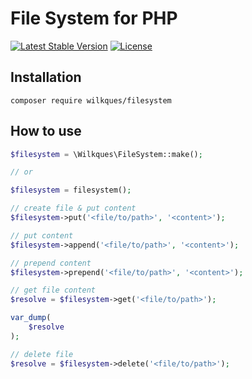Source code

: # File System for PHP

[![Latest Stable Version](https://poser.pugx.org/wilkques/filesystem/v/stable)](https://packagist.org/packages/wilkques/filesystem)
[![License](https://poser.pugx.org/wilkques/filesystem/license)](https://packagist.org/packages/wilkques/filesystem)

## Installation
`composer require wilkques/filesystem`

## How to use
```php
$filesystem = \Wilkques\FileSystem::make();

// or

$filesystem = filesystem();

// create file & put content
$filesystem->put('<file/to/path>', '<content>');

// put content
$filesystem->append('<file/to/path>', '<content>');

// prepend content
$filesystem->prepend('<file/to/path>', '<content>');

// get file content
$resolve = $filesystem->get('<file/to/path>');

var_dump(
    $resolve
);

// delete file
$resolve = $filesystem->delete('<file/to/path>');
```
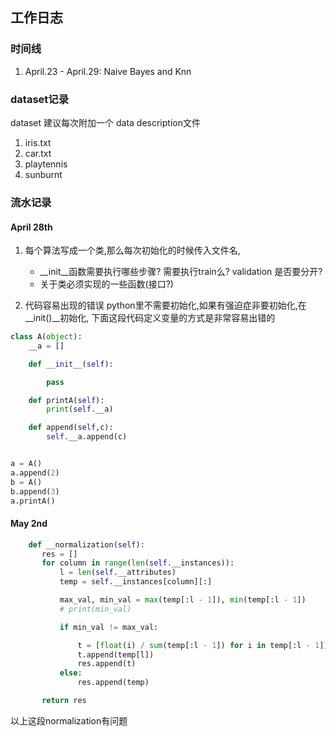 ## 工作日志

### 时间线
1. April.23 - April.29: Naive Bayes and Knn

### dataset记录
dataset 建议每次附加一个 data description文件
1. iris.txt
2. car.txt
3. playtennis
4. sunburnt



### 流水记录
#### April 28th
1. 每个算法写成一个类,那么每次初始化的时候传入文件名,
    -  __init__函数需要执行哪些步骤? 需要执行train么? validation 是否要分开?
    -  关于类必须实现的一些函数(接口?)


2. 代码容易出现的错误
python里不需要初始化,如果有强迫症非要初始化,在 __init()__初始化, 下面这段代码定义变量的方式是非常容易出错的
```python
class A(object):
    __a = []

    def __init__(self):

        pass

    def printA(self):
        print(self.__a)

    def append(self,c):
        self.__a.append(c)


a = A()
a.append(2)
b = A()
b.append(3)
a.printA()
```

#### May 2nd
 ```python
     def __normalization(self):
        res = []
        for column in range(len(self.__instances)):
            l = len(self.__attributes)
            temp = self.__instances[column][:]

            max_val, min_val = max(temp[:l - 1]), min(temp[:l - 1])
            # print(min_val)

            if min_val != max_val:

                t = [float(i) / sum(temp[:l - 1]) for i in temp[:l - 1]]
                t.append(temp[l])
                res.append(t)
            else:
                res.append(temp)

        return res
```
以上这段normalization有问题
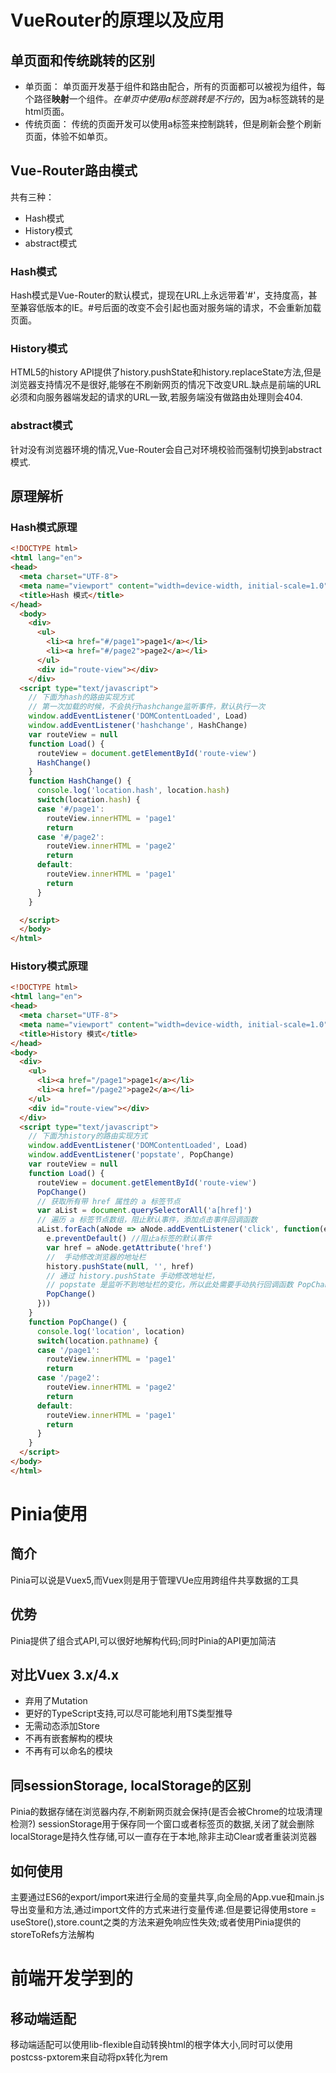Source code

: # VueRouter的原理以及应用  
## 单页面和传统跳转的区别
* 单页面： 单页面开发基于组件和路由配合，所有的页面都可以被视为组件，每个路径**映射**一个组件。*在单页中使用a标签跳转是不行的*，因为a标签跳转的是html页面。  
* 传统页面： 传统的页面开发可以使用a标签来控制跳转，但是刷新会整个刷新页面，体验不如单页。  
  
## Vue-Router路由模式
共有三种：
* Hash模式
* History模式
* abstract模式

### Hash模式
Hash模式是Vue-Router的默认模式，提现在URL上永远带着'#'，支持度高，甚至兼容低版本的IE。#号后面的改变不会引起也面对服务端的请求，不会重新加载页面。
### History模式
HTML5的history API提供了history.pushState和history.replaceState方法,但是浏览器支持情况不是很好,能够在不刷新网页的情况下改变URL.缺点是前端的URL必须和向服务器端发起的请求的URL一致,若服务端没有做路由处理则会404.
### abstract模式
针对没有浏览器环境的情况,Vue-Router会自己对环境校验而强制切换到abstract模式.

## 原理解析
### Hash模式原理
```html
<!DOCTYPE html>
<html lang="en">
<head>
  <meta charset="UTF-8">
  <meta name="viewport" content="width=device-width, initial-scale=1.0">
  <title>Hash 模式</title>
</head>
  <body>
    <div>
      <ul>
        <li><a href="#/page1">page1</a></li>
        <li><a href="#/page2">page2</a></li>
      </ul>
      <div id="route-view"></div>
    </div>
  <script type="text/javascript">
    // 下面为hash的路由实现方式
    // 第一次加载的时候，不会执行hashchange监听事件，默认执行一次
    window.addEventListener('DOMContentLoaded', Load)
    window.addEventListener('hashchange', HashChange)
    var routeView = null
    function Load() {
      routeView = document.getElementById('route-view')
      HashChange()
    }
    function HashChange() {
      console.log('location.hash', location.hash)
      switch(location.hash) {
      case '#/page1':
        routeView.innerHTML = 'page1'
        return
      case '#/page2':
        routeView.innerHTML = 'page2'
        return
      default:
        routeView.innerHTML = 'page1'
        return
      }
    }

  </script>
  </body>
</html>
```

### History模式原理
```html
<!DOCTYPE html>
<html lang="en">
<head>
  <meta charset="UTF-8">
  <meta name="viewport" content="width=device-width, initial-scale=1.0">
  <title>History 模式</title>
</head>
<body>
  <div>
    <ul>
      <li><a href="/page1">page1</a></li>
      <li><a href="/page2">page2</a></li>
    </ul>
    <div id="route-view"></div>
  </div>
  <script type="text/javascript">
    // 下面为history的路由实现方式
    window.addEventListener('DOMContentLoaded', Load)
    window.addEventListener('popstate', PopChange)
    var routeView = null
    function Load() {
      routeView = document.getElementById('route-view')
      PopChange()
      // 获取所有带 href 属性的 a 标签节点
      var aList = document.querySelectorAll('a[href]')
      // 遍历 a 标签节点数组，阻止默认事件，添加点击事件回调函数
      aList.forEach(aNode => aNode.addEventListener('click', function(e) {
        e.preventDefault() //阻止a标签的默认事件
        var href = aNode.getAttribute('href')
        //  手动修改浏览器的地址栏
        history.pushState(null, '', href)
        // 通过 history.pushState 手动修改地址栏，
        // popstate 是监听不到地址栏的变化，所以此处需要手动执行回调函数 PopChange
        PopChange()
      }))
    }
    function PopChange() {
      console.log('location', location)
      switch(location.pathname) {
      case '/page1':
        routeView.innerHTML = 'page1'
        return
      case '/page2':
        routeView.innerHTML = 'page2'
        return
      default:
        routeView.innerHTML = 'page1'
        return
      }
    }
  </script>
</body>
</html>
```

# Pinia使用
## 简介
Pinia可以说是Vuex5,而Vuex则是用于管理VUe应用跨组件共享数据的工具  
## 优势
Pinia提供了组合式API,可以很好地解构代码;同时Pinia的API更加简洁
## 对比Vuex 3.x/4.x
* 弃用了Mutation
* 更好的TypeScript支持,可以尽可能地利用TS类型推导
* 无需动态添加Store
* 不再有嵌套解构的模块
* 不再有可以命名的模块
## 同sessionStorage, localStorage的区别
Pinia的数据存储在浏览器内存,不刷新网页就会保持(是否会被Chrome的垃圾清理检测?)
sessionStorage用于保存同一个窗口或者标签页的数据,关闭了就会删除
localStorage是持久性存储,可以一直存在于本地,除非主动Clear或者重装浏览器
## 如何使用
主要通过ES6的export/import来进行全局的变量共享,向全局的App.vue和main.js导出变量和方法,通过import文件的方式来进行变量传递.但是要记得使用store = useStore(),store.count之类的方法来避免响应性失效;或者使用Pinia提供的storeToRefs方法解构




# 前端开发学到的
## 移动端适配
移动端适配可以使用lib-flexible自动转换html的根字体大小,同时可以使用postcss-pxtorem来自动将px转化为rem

◆ Task instructions
Go over the entries above and say how many lines hold the string "window", with no other text.

◆ Output of the task
4